A survey in April by Travel Leaders Group showed that 96.1% of American consumers indicated that the Zika virus has not affected their travel plans this year.

While that sounds very positive, the converse is that 3.9% of Americans did change their travel plans. A 3.9% drop in demand would have a fairly noticeable impact on occupancies, and data through April for the Caribbean hotel industry shows the effects already.

Coming off a strong 2015, and despite a very modest increase in supply, all of the key performance metrics are down.

With close to half of the Caribbean demand base originating from the United States, we typically do not see such a sharp turn in performance unless the U.S. economy is in decline as well.
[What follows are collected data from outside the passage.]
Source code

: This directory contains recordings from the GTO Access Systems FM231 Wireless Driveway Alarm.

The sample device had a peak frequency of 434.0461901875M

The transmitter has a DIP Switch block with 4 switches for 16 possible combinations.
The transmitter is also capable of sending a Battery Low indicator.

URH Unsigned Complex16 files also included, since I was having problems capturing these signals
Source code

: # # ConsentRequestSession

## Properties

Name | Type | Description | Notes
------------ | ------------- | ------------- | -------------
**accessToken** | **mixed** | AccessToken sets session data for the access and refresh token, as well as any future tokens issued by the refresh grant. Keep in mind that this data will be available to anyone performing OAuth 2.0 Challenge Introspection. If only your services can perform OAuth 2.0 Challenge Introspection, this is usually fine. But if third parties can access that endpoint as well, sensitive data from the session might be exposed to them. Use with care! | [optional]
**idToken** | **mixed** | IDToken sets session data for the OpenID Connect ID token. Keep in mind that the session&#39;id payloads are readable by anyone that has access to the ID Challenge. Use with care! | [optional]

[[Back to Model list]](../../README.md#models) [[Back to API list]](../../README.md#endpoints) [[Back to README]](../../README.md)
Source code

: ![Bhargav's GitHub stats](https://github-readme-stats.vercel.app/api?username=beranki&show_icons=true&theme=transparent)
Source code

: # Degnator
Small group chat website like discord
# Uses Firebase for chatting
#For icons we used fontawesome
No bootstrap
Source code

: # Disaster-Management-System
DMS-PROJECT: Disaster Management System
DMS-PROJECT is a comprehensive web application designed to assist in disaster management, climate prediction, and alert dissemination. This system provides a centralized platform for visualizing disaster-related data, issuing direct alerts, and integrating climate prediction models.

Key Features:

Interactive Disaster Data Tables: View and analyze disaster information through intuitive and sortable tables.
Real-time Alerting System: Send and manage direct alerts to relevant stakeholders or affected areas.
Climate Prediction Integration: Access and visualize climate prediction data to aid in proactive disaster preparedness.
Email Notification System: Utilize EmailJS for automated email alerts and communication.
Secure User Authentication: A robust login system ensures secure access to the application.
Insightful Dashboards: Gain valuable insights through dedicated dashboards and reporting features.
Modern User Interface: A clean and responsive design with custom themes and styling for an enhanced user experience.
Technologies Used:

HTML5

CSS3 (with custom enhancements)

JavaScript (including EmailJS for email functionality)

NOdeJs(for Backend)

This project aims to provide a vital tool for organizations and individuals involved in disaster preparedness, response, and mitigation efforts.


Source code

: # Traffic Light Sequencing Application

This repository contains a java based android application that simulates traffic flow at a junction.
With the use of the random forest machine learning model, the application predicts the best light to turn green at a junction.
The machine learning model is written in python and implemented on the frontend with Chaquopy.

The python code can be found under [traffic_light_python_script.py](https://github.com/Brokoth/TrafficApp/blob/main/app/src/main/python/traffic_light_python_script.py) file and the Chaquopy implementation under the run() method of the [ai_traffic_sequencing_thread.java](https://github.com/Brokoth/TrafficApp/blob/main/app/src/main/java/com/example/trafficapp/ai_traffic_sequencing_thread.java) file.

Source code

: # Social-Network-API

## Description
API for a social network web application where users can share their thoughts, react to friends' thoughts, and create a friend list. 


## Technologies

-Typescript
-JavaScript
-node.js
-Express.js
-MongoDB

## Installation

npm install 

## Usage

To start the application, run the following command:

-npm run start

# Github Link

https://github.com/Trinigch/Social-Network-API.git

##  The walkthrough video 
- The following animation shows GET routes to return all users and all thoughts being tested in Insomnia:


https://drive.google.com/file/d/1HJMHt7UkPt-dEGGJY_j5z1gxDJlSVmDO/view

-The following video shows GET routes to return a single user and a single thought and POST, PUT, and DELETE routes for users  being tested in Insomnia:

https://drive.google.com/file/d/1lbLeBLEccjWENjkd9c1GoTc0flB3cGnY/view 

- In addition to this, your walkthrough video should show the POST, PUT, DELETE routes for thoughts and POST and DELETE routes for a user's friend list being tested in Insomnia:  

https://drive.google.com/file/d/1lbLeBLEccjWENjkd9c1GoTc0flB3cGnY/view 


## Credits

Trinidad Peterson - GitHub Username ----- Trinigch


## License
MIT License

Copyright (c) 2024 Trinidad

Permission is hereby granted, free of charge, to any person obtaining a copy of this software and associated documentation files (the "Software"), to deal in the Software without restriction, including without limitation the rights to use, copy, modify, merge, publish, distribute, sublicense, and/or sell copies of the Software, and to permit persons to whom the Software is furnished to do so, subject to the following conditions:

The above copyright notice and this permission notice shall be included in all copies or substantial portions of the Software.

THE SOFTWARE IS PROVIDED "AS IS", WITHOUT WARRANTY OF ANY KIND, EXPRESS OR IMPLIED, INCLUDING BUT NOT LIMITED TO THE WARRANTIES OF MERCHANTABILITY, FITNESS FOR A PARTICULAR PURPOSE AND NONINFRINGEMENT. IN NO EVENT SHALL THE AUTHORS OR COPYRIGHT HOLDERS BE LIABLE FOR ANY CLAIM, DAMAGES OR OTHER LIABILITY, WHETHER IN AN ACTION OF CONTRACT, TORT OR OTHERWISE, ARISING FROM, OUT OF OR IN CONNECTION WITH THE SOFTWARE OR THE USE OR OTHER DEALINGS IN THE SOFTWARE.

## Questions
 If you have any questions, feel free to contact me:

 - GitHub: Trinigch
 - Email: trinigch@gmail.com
While U.S. hotel performance through April hasn’t been robust, we continue to see respectable growth.

The disparity in trends prompted a more granular review of Caribbean data, which revealed some startling numbers through the first four months of 2016: 58% of hotels had occupancy declines with almost one quarter of hotels experiencing an occupancy slide of 8% or more; 47% of hotels had ADR declines; and 56% of hotels had RevPAR declines.

It’s important to note that a weakened Canadian dollar and an East Coast blizzard in January also had some negative impact, and the Easter shift usually creates positive lift in March, but the overriding issue dragging down performance appears to be Zika fears.